YOU CAN'T BUILD A PYRAMID FROM THE TOP DOWN . . .

Ten years ago I wrote an article called 'HORIZONTAL APARTMENTS, A NEW INVESTMENT VEHICLE', it was published in what was then called The Real Estate News Observer. It was deemed a radical departure from conventional thinking on real estate income properties and as a result of this I was invited to address investor groups to defend my position. The National Association of Realtor's commercial investment division even denied me credit toward their CCIM designation for my experience with single family houses on the basis of their opinion that a house was not a commercial or investment income property. As a result of this article, I wrote a seminar which eventually became the only seminar on single family house investment anywhere in the country. Things have changed.

 

Now, ten years later, the woods are full of single family house seminars and experts who will guide the patient follower through the maze of financing tools and fancy footwork required to make quick millions virtually without work – almost automatically. My newspaper and TV screen regularly extol the wisdom of a transient guru who will devote a weekend toward converting some poor, tax-paying wage earner into an instant mogul. It seems almost a sacrilege to have made LESS than $1,000,000 if one is going to offer any kind of education. Any mention of effort/risk/failure/sacrifice is a definite no-no!

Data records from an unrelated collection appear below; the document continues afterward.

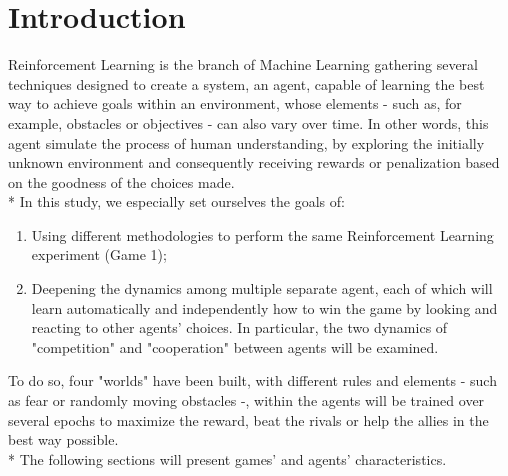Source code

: \section{Introduction}
Reinforcement Learning is the branch of Machine Learning gathering several techniques designed to create a system, an agent, capable of learning the best way to achieve goals within an environment, whose elements - such as, for example, obstacles or objectives - can also vary over time. In other words, this agent simulate the process of human understanding, by exploring the initially unknown environment and consequently receiving rewards or penalization based on the goodness of the choices made.\\*
In this study, we especially set ourselves the goals of:
\begin{enumerate}
  \item Using different methodologies to perform the same Reinforcement Learning experiment (Game 1);
  \item Deepening the dynamics among multiple separate agent, each of which will learn automatically and independently how to win the game by looking and reacting to other agents' choices. In particular, the two dynamics of "competition" and "cooperation" between agents will be examined.
\end{enumerate}
To do so, four "worlds" have been built, with different rules and elements - such as fear or randomly moving obstacles -, within the agents will be trained over several epochs to maximize the reward, beat the rivals or help the allies in the best way possible.\\*
The following sections will present games' and agents' characteristics. 
\newpage

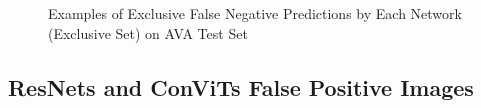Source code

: \begin{figure}[ht!]
    \caption{Examples of Exclusive False Negative Predictions by Each Network (Exclusive Set) on AVA Test Set }
    \label{fig:true_positive}

\end{figure}
\subsection{ResNets and ConViTs False Positive Images}
\label{qualitative false positive}
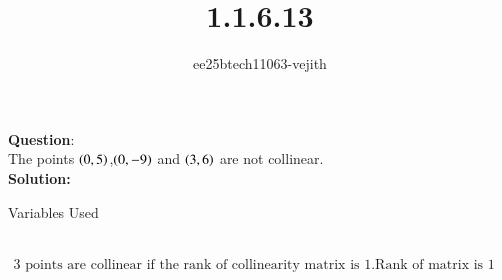 \documentclass[journal]{IEEEtran}
\begin{document}

\vspace{3cm}

\title{1.1.6.13}
\author{ee25btech11063-vejith}

\maketitle
{\let\newpage\relax\maketitle}
\renewcommand{\thefigure}{\theenumi}
\renewcommand{\thetable}{\theenumi}
\setlength{\intextsep}{10pt} %
\textbf{Question}:\\
The points $\left(0,5\right)$,$\left(0,-9\right)$ and $\left(3,6\right)$ are  not collinear.
\\
\textbf{Solution: }\\
\begin{table}[h!]    
  \centering
  
  \caption{Variables Used}
  \label{}
\end{table}\\
\begin{align}
\text{3 points are collinear if the rank of collinearity matrix is 1.Rank of matrix is 1 means no.of rows with non zero entries is 1.}    
\end{align}
\end{document}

Tens of thousands of neophyte would-be investors all across America have joined investment groups which meet periodically and which offer additional education on all sorts of variations on the theme of making big money without work. Yet, in spite of their faithful attendance, it doesn't seem to be working for most of them. WHY? BECAUSE NO ONE TAKES THE TIME TO TEACH/LEARN THE FUNDAMENTALS! A long time ago in this letter I wrote that single family house investment is a game of inches. The difference between making a lot of money and losing a lot of money can boil down to just a few details that might have been overlooked.

Look around you at your peer investors; people who've bought the tapes and attended investment club meetings regularly over the past 5 years or so. How many of them have achieved financial success and independence? Is it just possible that all the things they've been learning have been the wrong things? Is there any chance that their teachers found their own way to the top by selling seminars and educational materials rather than by actually doing what they propose their advocates do? Or has the single family house as a viable investment vehicle become passe' as a stepping stone to wealth and leisure?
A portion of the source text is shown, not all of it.